Terrible Herbst’s EV Expansion

Sun Media Network takes the DOOH network technology and adds mobile solar generators (MSGs) from OffGrid Power Solutions. With this technology base, property owners can also use the units to provide their sites with lighting or, in the case of Terrible Herbst, EV charging.

The 20-by-16-foot units at Terrible Herbst consist of a 75-inch screen on a hydraulic mount that sits on top of eight solar panels, which are affixed on top of a mobile solar generator. Of the 150 units planned for the retailer, more than 40 have been installed, at a rate of 10 to 15 per week. The EV charging stations will be connected to the MSGs in fourth-quarter 2019. The units are being installed in the parking lot at Terrible Herbst sites; most locations have one unit, although larger corner sites may have two. All the Sun Media Network EV charging stations will be part of ChargePoint’s EV charging network, which allows its members to locate charging points via mobile app.

Consider the current presentation of Sun Media Network as “version 1.1,” said Jeff Hutchins, vice president of smart cities for ISM Connect. A redesigned unit, rolling out in the next phases later this year, will have a more seamless form. And although Terrible Herbst’s charging stations will be Level 2 chargers, delivering about 25 miles of range per hour, “we are working to increase charge rates and power outputs of those as well,” Hutchins said. Sun Media Network is also developing a kiosk version of the MSGs—think a booth with a smart screen and a solar-panel roof—that will debut in first-quarter 2020. (As a side note, while the solar panels power the off-the-grid units, a connected generator will kick in if needed.)

As part of the partnership, ISM Connect and its partners are providing the hardware.

“Terrible Herbst didn’t have to make any capital investments around the program,” Hutchins said. “We are partnering with them in a lot of ways: They provide the real estate and very important feedback to us in the c-store market to understand what the value proposition is.” Terrible Herbst also gets a percentage of time on the smart screens for their own content—for example, advertising its car-wash offer or in-store promotions.

ISM Connect first connected with Troy Herbst, vice president of Terrible Herbst Oil Co., through both of their involvement in the racing world. Work on the partnership began about a year ago, Hutchins said.

“The tremendous value piece to him was about three things: one, the messaging and consumer engagement,” he said. “Two, the data and analytics piece: understanding your consumer, what they’re drawn to, how they move. It’s generating business intelligence based on actual data instead of guesswork. And third, starting to build an infrastructure and putting things in place for an EV charging network.” According to ChargePoint, Las Vegas is the top U.S. metro area for EV growth in terms of the number of EVs on the road.

Future Forms

While this current installation has an EV charging component, ISM Connect could also apply the smart-screen technology in a fuel island application, Erdmann said. Whether attached to an EV charger or a gas pump, the smart screens have considerable potential for steering customers into the store, according to ISM Connect.

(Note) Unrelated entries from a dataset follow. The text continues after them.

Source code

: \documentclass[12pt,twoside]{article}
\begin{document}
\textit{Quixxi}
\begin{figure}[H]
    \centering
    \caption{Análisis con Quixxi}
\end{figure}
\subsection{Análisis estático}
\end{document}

“You’re talking about a location where a screen outside is addressing people passing by the location … and potentially driving them from the gas pumps in to the store, or providing engagement outside the store so as the person is moving from the parking lot to inside, you’re starting to manage their behavior,” Hutchins said. The DOOH platform could also have an on-shelf application.

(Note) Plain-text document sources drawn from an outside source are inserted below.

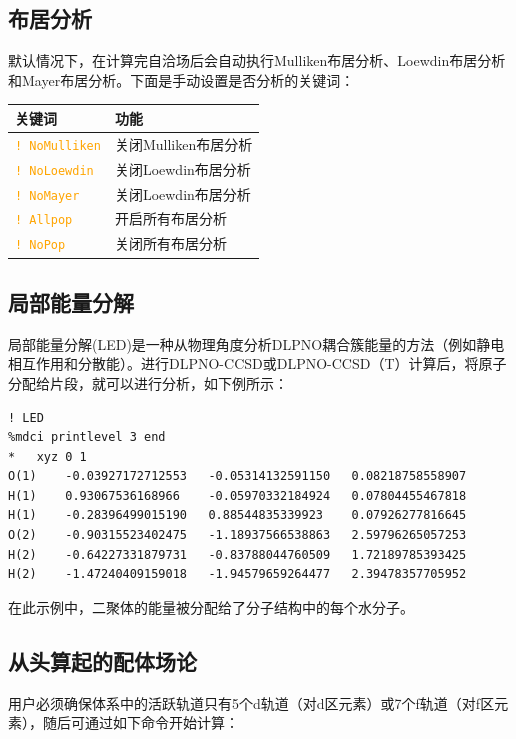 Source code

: \documentclass{ctexart}
\newcommand{\cmd}[1]{\textcolor{orange}{ \texttt{#1} }}
\begin{document}
	\subsection{布居分析} 
	
	默认情况下，在计算完自洽场后会自动执行Mulliken布居分析、Loewdin布居分析和Mayer布居分析。下面是手动设置是否分析的关键词：
	
	\begin{table}[H]
		\centering
		\begin{tabular}{ll}
			\toprule
			\textbf{关键词 }           & \textbf{功能}             \\
			\midrule
			 \cmd{! NoMulliken}  & 关闭Mulliken布居分析 \\
			 \cmd{! NoLoewdin}   & 关闭Loewdin布居分析  \\
			 \cmd{! NoMayer}     & 关闭Loewdin布居分析  \\
			 \cmd{! Allpop}      & 开启所有布居分析       \\
			 \cmd{! NoPop}       & 关闭所有布居分析      \\
			 \bottomrule
		\end{tabular}
	\end{table}
	
	\subsection{局部能量分解} 
	
	局部能量分解(LED)是一种从物理角度分析DLPNO耦合簇能量的方法（例如静电相互作用和分散能）。进行DLPNO-CCSD或DLPNO-CCSD（T）计算后，将原子分配给片段，就可以进行分析，如下例所示：
	
	\begin{lstlisting}
! LED
%mdci printlevel 3 end
*	xyz 0 1
O(1)	-0.03927172712553	-0.05314132591150	0.08218758558907
H(1)	0.93067536168966	-0.05970332184924	0.07804455467818
H(1)	-0.28396499015190	0.88544835339923	0.07926277816645
O(2)	-0.90315523402475	-1.18937566538863	2.59796265057253
H(2)	-0.64227331879731	-0.83788044760509	1.72189785393425
H(2)	-1.47240409159018	-1.94579659264477	2.39478357705952
	\end{lstlisting}
	
	在此示例中，二聚体的能量被分配给了分子结构中的每个水分子。
	
	\subsection{从头算起的配体场论} 
	
	用户必须确保体系中的活跃轨道只有5个d轨道（对d区元素）或7个f轨道（对f区元素），随后可通过如下命令开始计算：
	
\end{document}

“Now you’re talking about creating management of consumer behavior as they come in,” he said. “For the consumer, they’re getting shown value, discounts and special offers.”

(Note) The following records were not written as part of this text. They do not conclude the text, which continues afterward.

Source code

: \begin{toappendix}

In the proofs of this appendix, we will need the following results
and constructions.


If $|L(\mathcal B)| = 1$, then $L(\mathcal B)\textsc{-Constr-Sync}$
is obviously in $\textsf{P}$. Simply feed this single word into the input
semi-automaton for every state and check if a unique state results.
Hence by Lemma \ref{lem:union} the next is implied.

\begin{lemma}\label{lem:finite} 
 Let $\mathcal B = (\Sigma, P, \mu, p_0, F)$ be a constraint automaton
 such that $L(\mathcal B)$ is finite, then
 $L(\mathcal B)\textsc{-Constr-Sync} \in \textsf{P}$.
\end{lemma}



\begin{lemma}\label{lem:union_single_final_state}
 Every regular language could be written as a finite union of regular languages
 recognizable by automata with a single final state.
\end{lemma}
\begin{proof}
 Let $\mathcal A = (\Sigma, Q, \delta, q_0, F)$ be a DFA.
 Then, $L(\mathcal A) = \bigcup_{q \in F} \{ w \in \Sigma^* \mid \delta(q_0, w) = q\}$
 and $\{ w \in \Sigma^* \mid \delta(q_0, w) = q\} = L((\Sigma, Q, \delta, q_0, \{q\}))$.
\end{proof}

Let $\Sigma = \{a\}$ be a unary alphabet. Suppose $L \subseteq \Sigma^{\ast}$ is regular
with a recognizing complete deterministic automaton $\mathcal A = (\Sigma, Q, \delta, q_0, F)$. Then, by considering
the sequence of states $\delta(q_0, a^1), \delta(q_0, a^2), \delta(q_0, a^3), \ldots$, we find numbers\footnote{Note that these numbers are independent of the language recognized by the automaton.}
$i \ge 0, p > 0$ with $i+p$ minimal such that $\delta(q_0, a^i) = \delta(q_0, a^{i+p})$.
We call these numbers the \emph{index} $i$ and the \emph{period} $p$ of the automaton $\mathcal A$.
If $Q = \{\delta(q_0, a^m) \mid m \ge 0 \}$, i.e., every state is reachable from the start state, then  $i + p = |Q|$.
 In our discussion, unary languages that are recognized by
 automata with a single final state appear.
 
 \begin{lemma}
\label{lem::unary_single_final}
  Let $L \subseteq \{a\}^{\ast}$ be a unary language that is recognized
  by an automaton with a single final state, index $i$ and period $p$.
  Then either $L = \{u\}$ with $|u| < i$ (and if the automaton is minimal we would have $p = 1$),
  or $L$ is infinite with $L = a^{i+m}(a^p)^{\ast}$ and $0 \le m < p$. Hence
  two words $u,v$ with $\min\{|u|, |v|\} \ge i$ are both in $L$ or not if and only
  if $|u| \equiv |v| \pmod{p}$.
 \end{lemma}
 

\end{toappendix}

As Sun Media Network ramps up, it is targeting sunny states that have an emphasis on renewable energy—Arizona, Texas, Florida and California, to name a few. It is looking to partner with c-store chains or distributor co-ops of 100 stores or more to establish a market footprint, and then will build around them with smaller, one-off collaborations. It hopes to place 500 of its solar-powered units by the end of 2019 and eventually expand into a more than 1,500-unit network.